Shaped by the Double: Investigating Double-Layered Ejecta at Ries and Lonar Craters

Double-layered ejecta (DLE) craters feature distinct ejecta layers, striated surfaces, moat and rampart structures, widely seen as evidence for an ejecta emplacement with fluidized components derived from subsurface volatiles such as water or ice on Earth, Mars, and potentially other bodies like Ceres or Ganymede.

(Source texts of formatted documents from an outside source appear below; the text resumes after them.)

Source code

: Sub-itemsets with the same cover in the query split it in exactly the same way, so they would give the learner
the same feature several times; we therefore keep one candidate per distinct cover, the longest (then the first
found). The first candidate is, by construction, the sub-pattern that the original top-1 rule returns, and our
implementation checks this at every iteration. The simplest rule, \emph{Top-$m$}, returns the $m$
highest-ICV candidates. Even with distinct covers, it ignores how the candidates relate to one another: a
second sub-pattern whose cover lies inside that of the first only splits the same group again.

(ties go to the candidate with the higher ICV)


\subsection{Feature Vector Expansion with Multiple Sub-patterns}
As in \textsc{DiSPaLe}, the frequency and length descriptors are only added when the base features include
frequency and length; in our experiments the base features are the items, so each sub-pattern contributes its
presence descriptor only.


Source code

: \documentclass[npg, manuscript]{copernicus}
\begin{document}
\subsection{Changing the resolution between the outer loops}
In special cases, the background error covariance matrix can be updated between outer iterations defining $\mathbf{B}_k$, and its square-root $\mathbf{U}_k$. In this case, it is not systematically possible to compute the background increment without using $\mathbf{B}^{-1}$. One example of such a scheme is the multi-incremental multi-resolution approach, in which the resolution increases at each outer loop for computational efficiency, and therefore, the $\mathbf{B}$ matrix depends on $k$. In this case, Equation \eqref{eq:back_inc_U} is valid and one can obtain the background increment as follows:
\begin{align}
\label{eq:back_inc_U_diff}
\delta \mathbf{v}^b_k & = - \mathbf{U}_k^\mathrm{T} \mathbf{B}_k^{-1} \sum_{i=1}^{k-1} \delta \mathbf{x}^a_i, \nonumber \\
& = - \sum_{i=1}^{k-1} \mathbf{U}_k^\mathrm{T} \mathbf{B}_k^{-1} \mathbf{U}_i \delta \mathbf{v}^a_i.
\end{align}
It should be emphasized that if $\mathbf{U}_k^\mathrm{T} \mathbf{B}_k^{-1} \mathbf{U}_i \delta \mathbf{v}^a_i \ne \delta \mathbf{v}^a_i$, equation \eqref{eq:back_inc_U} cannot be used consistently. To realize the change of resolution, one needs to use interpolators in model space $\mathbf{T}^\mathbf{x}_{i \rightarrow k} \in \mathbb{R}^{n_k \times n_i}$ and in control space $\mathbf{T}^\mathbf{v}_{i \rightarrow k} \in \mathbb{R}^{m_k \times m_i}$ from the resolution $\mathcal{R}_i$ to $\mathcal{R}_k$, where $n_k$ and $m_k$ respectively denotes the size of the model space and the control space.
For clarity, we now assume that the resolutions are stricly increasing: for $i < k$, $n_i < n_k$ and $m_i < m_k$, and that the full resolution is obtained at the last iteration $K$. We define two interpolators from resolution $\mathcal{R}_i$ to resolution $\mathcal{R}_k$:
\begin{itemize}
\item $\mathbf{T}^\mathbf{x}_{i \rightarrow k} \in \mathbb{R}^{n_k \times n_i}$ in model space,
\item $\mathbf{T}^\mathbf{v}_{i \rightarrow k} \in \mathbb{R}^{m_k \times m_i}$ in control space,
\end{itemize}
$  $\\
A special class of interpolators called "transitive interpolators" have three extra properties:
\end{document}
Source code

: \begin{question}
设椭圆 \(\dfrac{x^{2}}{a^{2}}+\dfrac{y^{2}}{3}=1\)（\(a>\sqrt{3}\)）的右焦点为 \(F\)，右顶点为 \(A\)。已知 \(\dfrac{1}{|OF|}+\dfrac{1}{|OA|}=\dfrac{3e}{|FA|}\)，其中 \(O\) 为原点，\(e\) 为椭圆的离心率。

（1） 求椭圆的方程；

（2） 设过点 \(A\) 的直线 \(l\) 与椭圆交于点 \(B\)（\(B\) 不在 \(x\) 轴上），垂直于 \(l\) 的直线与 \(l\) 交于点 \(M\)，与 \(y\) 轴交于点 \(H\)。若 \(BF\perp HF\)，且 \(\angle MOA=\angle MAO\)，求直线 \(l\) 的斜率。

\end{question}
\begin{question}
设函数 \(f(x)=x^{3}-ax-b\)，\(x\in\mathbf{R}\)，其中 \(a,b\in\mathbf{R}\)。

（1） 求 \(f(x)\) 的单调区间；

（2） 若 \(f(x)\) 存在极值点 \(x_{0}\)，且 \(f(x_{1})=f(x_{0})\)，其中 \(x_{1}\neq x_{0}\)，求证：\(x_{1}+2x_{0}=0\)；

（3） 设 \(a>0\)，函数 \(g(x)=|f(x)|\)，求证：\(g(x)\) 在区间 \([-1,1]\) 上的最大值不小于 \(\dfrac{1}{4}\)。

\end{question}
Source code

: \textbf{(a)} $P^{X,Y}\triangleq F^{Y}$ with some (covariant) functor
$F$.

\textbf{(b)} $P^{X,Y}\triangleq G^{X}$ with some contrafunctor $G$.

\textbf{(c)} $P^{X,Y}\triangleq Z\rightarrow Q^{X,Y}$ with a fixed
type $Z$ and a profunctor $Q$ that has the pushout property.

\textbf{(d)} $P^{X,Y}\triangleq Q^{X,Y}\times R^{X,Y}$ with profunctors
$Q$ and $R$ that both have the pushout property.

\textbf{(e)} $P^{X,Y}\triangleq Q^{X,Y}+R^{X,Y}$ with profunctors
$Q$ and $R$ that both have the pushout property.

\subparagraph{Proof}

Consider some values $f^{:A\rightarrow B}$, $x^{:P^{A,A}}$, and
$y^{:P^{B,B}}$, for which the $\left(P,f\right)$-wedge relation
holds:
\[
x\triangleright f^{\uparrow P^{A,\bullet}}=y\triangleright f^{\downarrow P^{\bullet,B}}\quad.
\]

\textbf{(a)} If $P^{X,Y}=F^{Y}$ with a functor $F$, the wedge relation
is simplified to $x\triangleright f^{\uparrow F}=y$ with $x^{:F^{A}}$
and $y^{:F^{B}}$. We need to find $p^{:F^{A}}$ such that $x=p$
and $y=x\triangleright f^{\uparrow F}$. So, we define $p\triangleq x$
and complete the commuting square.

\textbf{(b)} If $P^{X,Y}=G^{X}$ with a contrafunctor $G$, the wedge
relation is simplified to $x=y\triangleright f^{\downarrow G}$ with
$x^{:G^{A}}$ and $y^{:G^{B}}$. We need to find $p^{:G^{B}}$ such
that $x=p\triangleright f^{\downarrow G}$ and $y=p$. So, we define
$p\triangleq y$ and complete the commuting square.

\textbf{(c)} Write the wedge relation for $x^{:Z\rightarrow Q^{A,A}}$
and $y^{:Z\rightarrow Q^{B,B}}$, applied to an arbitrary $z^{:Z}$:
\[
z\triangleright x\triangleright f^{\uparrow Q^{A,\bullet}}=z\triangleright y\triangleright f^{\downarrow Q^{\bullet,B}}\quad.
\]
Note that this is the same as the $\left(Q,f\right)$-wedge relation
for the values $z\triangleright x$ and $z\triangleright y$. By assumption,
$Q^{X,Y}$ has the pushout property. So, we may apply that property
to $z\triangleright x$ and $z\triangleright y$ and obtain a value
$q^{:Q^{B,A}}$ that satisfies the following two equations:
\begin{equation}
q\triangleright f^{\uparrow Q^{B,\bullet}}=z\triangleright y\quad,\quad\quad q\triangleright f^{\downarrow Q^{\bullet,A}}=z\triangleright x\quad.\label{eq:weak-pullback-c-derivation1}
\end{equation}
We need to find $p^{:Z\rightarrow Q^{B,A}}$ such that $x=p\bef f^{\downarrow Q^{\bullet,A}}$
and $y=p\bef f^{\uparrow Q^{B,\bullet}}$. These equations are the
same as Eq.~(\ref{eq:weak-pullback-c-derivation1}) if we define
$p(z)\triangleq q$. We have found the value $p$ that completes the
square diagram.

The boundary conditions driving DLE crater formation remain poorly constrained, especially across varying planetary environments. This study examines DLE processes through comparative field analysis of two terrestrial analogs: the 1.2 km-diameter basaltic Lonar crater (India), smaller than typical Martian DLE craters, and the 24 km Ries crater (Germany), which closely matches Martian DLE dimensions and preserves a well-defined ejecta blanket. Both craters provide well-preserved, accessible sites ideal for studying impact dynamics and potential double-impact systems. Ries, paired with the nearby Steinheim crater in a confirmed double impact, is compared to Lonar and the adjacent “Little Lonar” structure, which may represent a secondary impact. Field investigations included drone-based photogrammetry for high-resolution topography, 100 MHz bi-static ground-penetrating radar for subsurface mapping, as well as petrography, rock magnetics, micro-fracture analysis, and identification of shock features such as shatter cones.

Lonar and Ries craters provide rare insight and access on Earth into the mechanisms behind DLE formation. Their study helps refine our understanding of how impact crater formation interacts with the crust in potentially volatile-bearing planets.